Für besagten Claas Relotius vom Spiegel wäre so eine Endung unter seiner Würde wie weit unter seinen Möglichkeiten gewesen. Zweifellos auch wäre der vielfach mit Journalistenpreisen ausgezeichnete Reporter im fiktionalen Schreiben ein viel besungener Bestseller-Autor geworden. Wer würde behaupten, dass so eine Köpenickade, wie er sie dutzendfach beim Spiegel und wohl auch anderswo hingelegt hat, leicht wäre? Wir sind zwar beim Spiegel, aber ohne großes Talent geht es auch da nicht, wenn also so hohe Anforderungen an die Fantasie der Reporter gestellt werden. Und die Frage aller Fragen hat auch noch keiner gestellt: Ist wenigstens dieser exotische Name des Autors „Claas Relotius“ echt?
Nun kann man sich der Geschichte auf vielen Ebenen annähern, wir könnten darüber schreiben, wie sehr der tägliche Spiegeltext zur täglichen Suche nach der Wahrheit geworden ist – also nicht beim Redakteur, sondern beim Leser. Wir könnten uns fragen, wie es gelingen kann, diesen medialen Klüngel zu zerschlagen, der oft sogar noch jenen in der Politik, in den Schatten stellt und der gemeinsam den Mehltau über Deutschland kristallisiert hat.

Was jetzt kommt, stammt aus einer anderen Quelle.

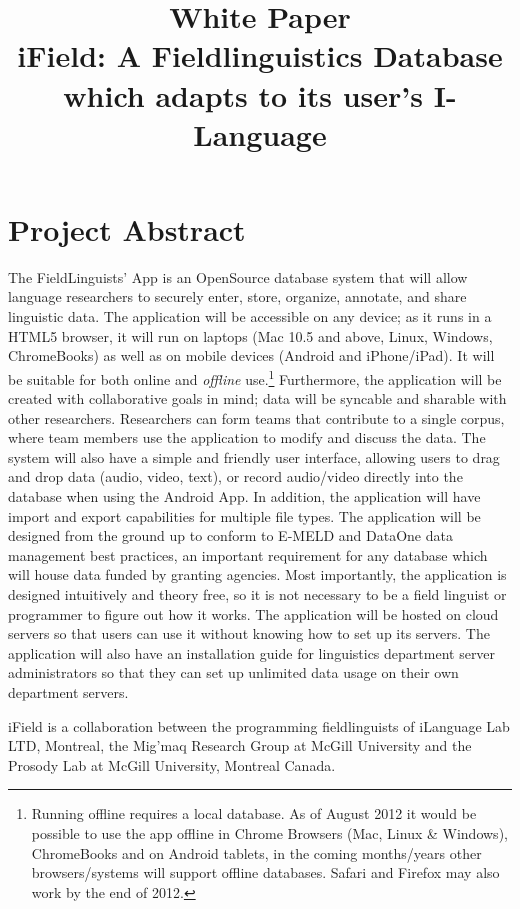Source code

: \documentclass[12 pt]{article}
\title{White Paper \\ iField: A Fieldlinguistics Database which adapts to its user's I-Language}
\author{}
\date{}
\begin{document}
\maketitle{} 

\tableofcontents

\section {Project Abstract}

The FieldLinguists' App is an OpenSource database system that will allow language researchers to securely enter, store, organize, annotate, and share linguistic data. The application will be accessible on any device; as it runs in a HTML5 browser, it will run on laptops (Mac  10.5 and above, Linux, Windows, ChromeBooks) as well as on mobile devices (Android and iPhone/iPad).  It will be suitable for both online and \emph{offline} use.\footnote{Running offline requires  a local database. As of August 2012 it would be possible to use the app offline in Chrome Browsers (Mac, Linux \& Windows), ChromeBooks and on Android tablets, in the coming months/years other browsers/systems will support offline databases. Safari and Firefox may also work by the end of 2012.}  Furthermore, the application will be created with collaborative goals in mind;  data will be syncable and sharable with other researchers.  Researchers can form teams that contribute to a single corpus, where team members use the application to modify and discuss the data. The system will also have a simple and friendly user interface, allowing users to drag and drop data (audio, video, text), or record audio/video directly into the database when using the Android App. In addition, the application will have import and export capabilities for multiple file types. The application will be designed from the ground up to conform to E-MELD and DataOne data management best practices, an important requirement for any database which will house data funded by granting agencies.  Most importantly, the application is designed intuitively and theory free, so it is not necessary to be a field linguist or programmer to figure out how it works. The application will be hosted on cloud servers so that users can use it without knowing how to set up its servers. The application will also have an installation guide for linguistics department server administrators so that they can set up unlimited data usage on their own department servers.


iField is a collaboration between  the programming fieldlinguists of iLanguage Lab LTD, Montreal, the Mig'maq Research Group at McGill University and the Prosody Lab at McGill University, Montreal Canada.
\end{document}
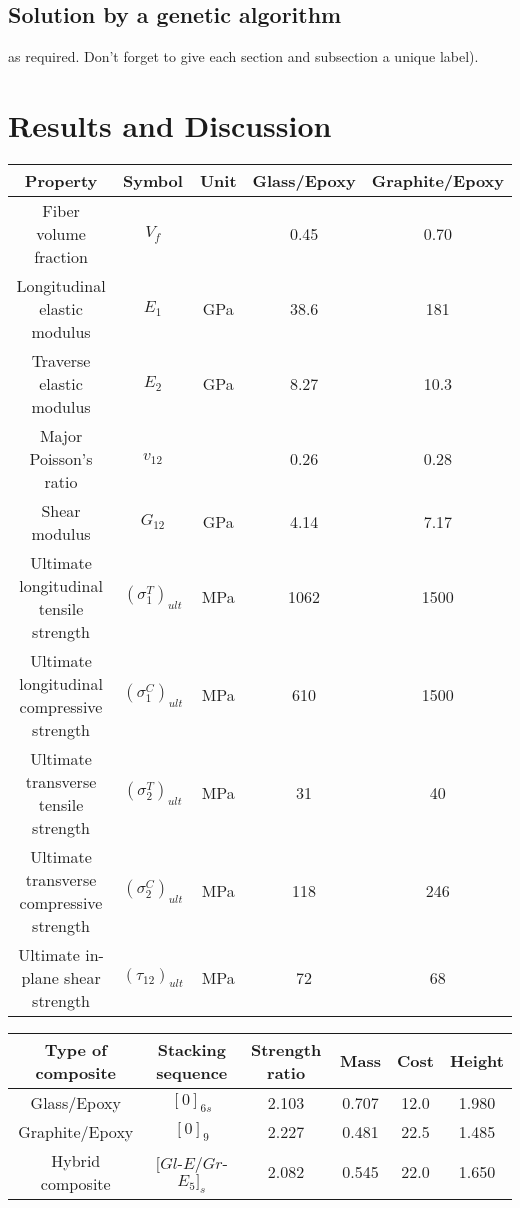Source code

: \documentclass[smallextended]{svjour3}       %
\begin{document}
\subsection{Solution by a genetic algorithm}\label{sec:2}
as required. Don't forget to give each section
and subsection a unique label).




\section{Results and Discussion}

\begin{tabular}{ccccc}
	\toprule
	Property								  & Symbol	   & Unit &  Glass/Epoxy &  Graphite/Epoxy  \\
	\midrule
	Fiber volume fraction					  & $V_f$		      &      &  0.45        &  0.70   \\
	Longitudinal elastic modulus			  & $E_1$		      & GPa  &  38.6        &  181  \\
	Traverse elastic modulus				  & $E_2$		      & GPa  &  8.27        &  10.3  \\
	Major Poisson's ratio					  & $v_{12}$	      &      &  0.26        &  0.28  \\
	Shear modulus							  & $G_{12}$	      & GPa  &  4.14        &  7.17  \\
	Ultimate longitudinal tensile strength    &  $(\sigma_1^T)_{ult}$ & MPa  &  1062        &  1500  \\
	Ultimate longitudinal compressive strength & $(\sigma_1^C)_{ult}$ & MPa  &  610        &  1500  \\
	Ultimate transverse tensile strength    &  $(\sigma_2^T)_{ult}$ & MPa  &  31        &  40 \\
	Ultimate transverse compressive strength & $(\sigma_2^C)_{ult}$ & MPa  &  118        &  246\\
	Ultimate in-plane shear strength          & $(\tau_{12})_{ult}$ & MPa  &  72&  68\\
	\bottomrule
\end{tabular}



\begin{tabular}{cccccc}
	\toprule
	Type of composite & Stacking sequence    & Strength ratio  & Mass &  Cost   & Height\\
	\midrule
	Glass/Epoxy       & $[0]_{6s}$           & 2.103           & 0.707 &  12.0  & 1.980  \\
	Graphite/Epoxy    &  $[0]_9$             & 2.227           & 0.481 &  22.5  & 1.485 \\
	Hybrid composite  &  $[Gl${\text -}$E/Gr${\text -}$E_{5}]_s$ & 2.082           & 0.545 &  22.0  & 1.650 \\
	\bottomrule
\end{tabular}
\end{document}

„Anmerkung der SZ-Magazin-Redaktion: Claas Relotius hat zugegeben, in seinen „Spiegel“-Artikeln im großen Umfang Fälschungen veröffentlicht zu haben. Wir prüfen gerade, ob das auch für dieses Interview zutrifft.“
Wenn man allerdings heute unter dem Eindruck des Geständnisses ältere Interviews von Relotius liest, dann muss man sich schon fragen, wie so etwas durch die interne Dokumentation kommen konnte, wie das überhaupt von irgendjemandem geglaubt werden konnte, ohne augenblicklich eine peinliche Befragung und eine eingehende Überprüfung nach sich zu ziehen, wenn Relotius über einen New Yorker Schneider erzählt, der immer dann an den Orten dieser Welt zu gegen ist, wenn Außergewöhnliches passiert.

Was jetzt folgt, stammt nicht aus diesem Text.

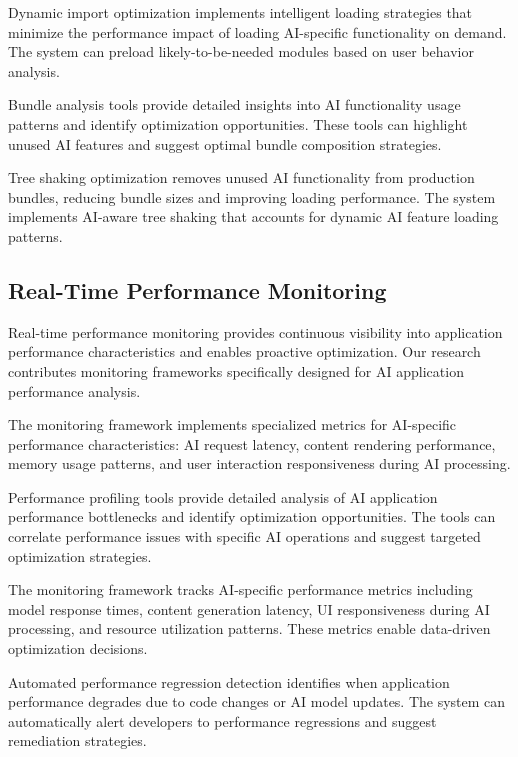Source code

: Dynamic import optimization implements intelligent loading strategies that minimize the performance impact of loading AI-specific functionality on demand. The system can preload likely-to-be-needed modules based on user behavior analysis.

Bundle analysis tools provide detailed insights into AI functionality usage patterns and identify optimization opportunities. These tools can highlight unused AI features and suggest optimal bundle composition strategies.

Tree shaking optimization removes unused AI functionality from production bundles, reducing bundle sizes and improving loading performance. The system implements AI-aware tree shaking that accounts for dynamic AI feature loading patterns.

\subsection*{Real-Time Performance Monitoring}

Real-time performance monitoring provides continuous visibility into application performance characteristics and enables proactive optimization. Our research contributes monitoring frameworks specifically designed for AI application performance analysis.

The monitoring framework implements specialized metrics for AI-specific performance characteristics: AI request latency, content rendering performance, memory usage patterns, and user interaction responsiveness during AI processing.

Performance profiling tools provide detailed analysis of AI application performance bottlenecks and identify optimization opportunities. The tools can correlate performance issues with specific AI operations and suggest targeted optimization strategies.

\begin{infobox}[title=Monitoring Metrics]
The monitoring framework tracks AI-specific performance metrics including model response times, content generation latency, UI responsiveness during AI processing, and resource utilization patterns. These metrics enable data-driven optimization decisions.
\end{infobox}

Automated performance regression detection identifies when application performance degrades due to code changes or AI model updates. The system can automatically alert developers to performance regressions and suggest remediation strategies.

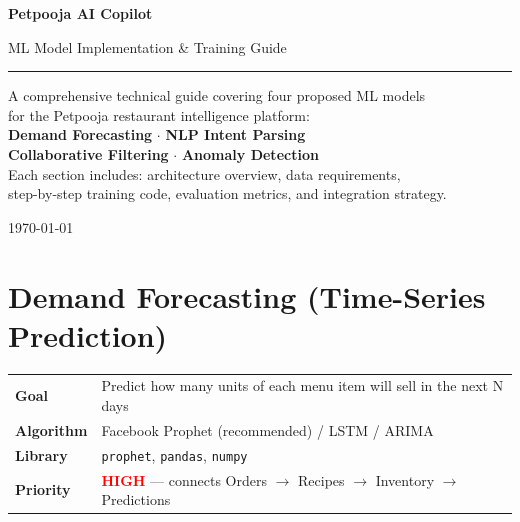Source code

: \documentclass[12pt, a4paper]{article}
\begin{document}
\begin{titlepage}
    \centering
    \vspace*{3cm}
    
    {\Huge\bfseries\color{darkslate} Petpooja AI Copilot \par}
    \vspace{0.5cm}
    {\LARGE\color{gray} ML Model Implementation \& Training Guide \par}
    \vspace{1cm}
    {\color{orange}\rule{6cm}{2pt}\par}
    \vspace{1.5cm}
    
    {\large\color{gray}
    A comprehensive technical guide covering four proposed ML models\\[6pt]
    for the Petpooja restaurant intelligence platform:\\[12pt]
    \textbf{Demand Forecasting} $\cdot$ \textbf{NLP Intent Parsing}\\[4pt]
    \textbf{Collaborative Filtering} $\cdot$ \textbf{Anomaly Detection}\\[24pt]
    Each section includes: architecture overview, data requirements,\\
    step-by-step training code, evaluation metrics, and integration strategy.
    \par}
    
    \vfill
    {\color{gray}\today}
\end{titlepage}

\tableofcontents
\newpage


\section{Demand Forecasting (Time-Series Prediction)}

\begin{infobox}
\begin{tabularx}{\textwidth}{@{}lX@{}}
\textbf{Goal}       & Predict how many units of each menu item will sell in the next N days \\
\textbf{Algorithm}  & Facebook Prophet (recommended) / LSTM / ARIMA \\
\textbf{Library}    & \texttt{prophet}, \texttt{pandas}, \texttt{numpy} \\
\textbf{Priority}   & \textcolor{red}{\textbf{HIGH}} --- connects Orders $\to$ Recipes $\to$ Inventory $\to$ Predictions \\
\end{tabularx}
\end{infobox}
\end{document}
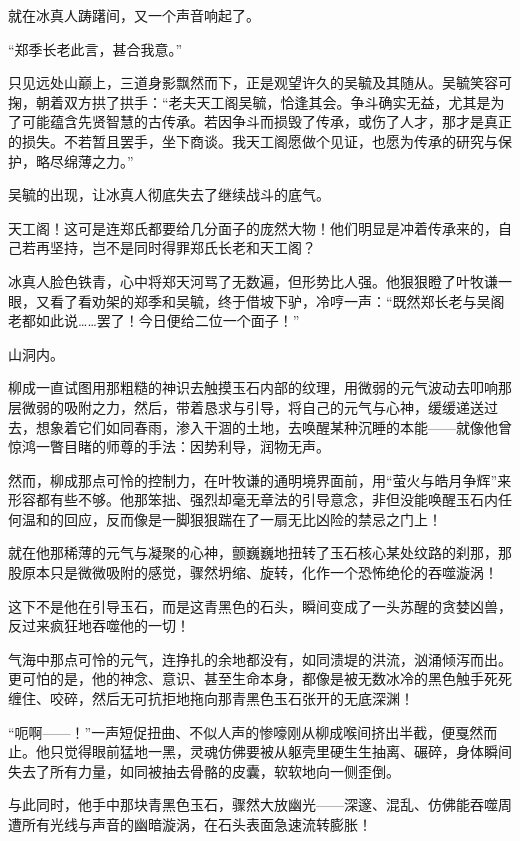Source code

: 就在冰真人踌躇间，又一个声音响起了。

“郑季长老此言，甚合我意。”

只见远处山巅上，三道身影飘然而下，正是观望许久的吴毓及其随从。吴毓笑容可掬，朝着双方拱了拱手：“老夫天工阁吴毓，恰逢其会。争斗确实无益，尤其是为了可能蕴含先贤智慧的古传承。若因争斗而损毁了传承，或伤了人才，那才是真正的损失。不若暂且罢手，坐下商谈。我天工阁愿做个见证，也愿为传承的研究与保护，略尽绵薄之力。”

吴毓的出现，让冰真人彻底失去了继续战斗的底气。

天工阁！这可是连郑氏都要给几分面子的庞然大物！他们明显是冲着传承来的，自己若再坚持，岂不是同时得罪郑氏长老和天工阁？

冰真人脸色铁青，心中将郑天河骂了无数遍，但形势比人强。他狠狠瞪了叶牧谦一眼，又看了看劝架的郑季和吴毓，终于借坡下驴，冷哼一声：“既然郑长老与吴阁老都如此说……罢了！今日便给二位一个面子！”

\vspace{2em}

山洞内。

柳成一直试图用那粗糙的神识去触摸玉石内部的纹理，用微弱的元气波动去叩响那层微弱的吸附之力，然后，带着恳求与引导，将自己的元气与心神，缓缓递送过去，想象着它们如同春雨，渗入干涸的土地，去唤醒某种沉睡的本能——就像他曾惊鸿一瞥目睹的师尊的手法：因势利导，润物无声。

然而，柳成那点可怜的控制力，在叶牧谦的通明境界面前，用“萤火与皓月争辉”来形容都有些不够。他那笨拙、强烈却毫无章法的引导意念，非但没能唤醒玉石内任何温和的回应，反而像是一脚狠狠踹在了一扇无比凶险的禁忌之门上！

就在他那稀薄的元气与凝聚的心神，颤巍巍地扭转了玉石核心某处纹路的刹那，那股原本只是微微吸附的感觉，骤然坍缩、旋转，化作一个恐怖绝伦的吞噬漩涡！

这下不是他在引导玉石，而是这青黑色的石头，瞬间变成了一头苏醒的贪婪凶兽，反过来疯狂地吞噬他的一切！

气海中那点可怜的元气，连挣扎的余地都没有，如同溃堤的洪流，汹涌倾泻而出。更可怕的是，他的神念、意识、甚至生命本身，都像是被无数冰冷的黑色触手死死缠住、咬碎，然后无可抗拒地拖向那青黑色玉石张开的无底深渊！

“呃啊——！”一声短促扭曲、不似人声的惨嚎刚从柳成喉间挤出半截，便戛然而止。他只觉得眼前猛地一黑，灵魂仿佛要被从躯壳里硬生生抽离、碾碎，身体瞬间失去了所有力量，如同被抽去骨骼的皮囊，软软地向一侧歪倒。

与此同时，他手中那块青黑色玉石，骤然大放幽光——深邃、混乱、仿佛能吞噬周遭所有光线与声音的幽暗漩涡，在石头表面急速流转膨胀！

Ein Herrenschneider-Forrest-Gump, nacherzählt vom deutschen Reporter; ein Herrenschneider, der den letzten Anzug von Michael Jackson geschneidert hat, ebenso wie er für George W. Bush gerade einen Anzug vermessen sollte, während die Türme in New York einstürzten:
„Der Präsident sollte am Nachmittag aus Florida zurückkehren, und ich sollte noch am Abend neue Anzüge für ihn ausmessen. Dann kam der Lauf der Geschichte dazwischen. Ich habe im Fernsehen gesehen, wie der zweite Twin Tower einstürzte. Genau eine Stunde später rief mich eine Dame aus Bushs Büro an und sagte, man werde unseren Termin verschieben müssen.“
Heute liest sich so etwas, als wollte Relotius erwischt werden, als könne er einfach nicht mehr aufhören zu flunkern und bete inständig von morgens bis abends, man solle es ihm bitte nicht mehr so leicht machen.

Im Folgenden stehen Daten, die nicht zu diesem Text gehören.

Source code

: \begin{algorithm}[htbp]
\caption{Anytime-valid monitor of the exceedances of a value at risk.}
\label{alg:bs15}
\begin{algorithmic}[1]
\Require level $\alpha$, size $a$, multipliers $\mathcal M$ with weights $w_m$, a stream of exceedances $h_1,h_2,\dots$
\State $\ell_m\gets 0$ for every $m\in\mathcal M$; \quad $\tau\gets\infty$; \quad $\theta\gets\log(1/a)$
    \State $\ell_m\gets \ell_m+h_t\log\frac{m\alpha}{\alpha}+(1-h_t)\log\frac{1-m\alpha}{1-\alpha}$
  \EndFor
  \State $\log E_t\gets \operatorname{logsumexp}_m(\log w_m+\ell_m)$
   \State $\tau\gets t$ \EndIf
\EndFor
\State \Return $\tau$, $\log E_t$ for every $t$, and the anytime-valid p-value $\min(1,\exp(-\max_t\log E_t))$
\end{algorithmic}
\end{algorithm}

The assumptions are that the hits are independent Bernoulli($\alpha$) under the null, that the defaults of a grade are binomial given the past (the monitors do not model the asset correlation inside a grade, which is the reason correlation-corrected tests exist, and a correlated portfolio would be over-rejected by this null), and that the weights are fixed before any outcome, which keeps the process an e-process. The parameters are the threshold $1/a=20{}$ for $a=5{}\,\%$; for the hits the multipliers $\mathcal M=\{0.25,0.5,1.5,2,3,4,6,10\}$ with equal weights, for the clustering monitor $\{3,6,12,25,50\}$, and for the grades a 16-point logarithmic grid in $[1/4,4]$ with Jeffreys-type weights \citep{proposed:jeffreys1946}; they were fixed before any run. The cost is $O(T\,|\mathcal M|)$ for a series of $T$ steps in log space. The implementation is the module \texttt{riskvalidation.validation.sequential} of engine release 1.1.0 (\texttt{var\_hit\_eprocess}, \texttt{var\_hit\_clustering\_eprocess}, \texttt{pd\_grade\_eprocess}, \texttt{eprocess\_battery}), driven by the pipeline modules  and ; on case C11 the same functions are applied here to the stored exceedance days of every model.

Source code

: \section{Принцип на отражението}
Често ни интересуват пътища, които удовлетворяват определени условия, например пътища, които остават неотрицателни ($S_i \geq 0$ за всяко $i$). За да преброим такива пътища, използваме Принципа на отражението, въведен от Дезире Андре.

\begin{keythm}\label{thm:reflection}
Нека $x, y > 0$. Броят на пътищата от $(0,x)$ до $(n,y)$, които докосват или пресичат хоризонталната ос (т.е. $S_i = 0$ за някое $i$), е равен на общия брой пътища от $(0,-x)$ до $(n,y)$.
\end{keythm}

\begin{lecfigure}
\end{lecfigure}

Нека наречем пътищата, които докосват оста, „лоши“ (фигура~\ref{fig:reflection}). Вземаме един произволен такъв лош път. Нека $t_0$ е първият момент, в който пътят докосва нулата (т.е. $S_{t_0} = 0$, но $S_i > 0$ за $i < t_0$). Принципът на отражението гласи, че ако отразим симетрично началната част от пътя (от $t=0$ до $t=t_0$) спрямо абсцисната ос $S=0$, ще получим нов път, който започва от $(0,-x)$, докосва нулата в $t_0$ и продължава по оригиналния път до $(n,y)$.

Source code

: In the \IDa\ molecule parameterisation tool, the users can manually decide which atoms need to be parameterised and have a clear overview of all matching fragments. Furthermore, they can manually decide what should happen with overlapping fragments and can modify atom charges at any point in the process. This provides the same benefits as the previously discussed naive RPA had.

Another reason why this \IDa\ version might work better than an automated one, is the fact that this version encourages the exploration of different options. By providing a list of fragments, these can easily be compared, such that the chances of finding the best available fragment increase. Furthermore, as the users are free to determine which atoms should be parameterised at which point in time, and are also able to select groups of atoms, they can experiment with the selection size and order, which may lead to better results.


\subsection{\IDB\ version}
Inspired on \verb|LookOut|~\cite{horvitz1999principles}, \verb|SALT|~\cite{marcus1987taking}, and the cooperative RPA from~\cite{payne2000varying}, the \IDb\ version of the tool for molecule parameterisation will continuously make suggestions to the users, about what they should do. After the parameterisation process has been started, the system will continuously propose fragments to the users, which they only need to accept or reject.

Der langjährige Feuilletonchef der Frankfurter Allgemeinen Sonntagszeitung, Claudius Seidl, hatte schon 2010 ein beachtliches Essay rund um dieses Münchhausen-Syndrom geschrieben, dass lohnt, heute noch einmal nachgelesen zu werden, wenn er schon damals seinen Text mit den beiden Sätzen eröffnete:
„Die Reportage wird gerne für eine Form der Literatur gehalten. Oft ist sie aber nicht einmal seriöser Journalismus.“
„Nein, das Gelingen ist gewissermaßen auch ein ethisches Problem – es fordert eine fast schon asketische moralische Strenge gegenüber all den Versuchungen, mit den Mitteln der Sprache zu blenden, zu bluffen, zu tricksen. Gegen die Versuchungen des Bescheidwissens, des Allesdurchschauens, des Alleserklärenkönnens.“
Die journalistische Zunft übertrifft sich aktuell in Twitter-Kommentaren zum Fall. Und am lautesten ist die Aufregung über den Umgang des Spiegels mit der Affäre, wenn Ullrich Fichtner für die Zeitung angeblich im vermeintlich identischen Sound des Angeklagten schreibt.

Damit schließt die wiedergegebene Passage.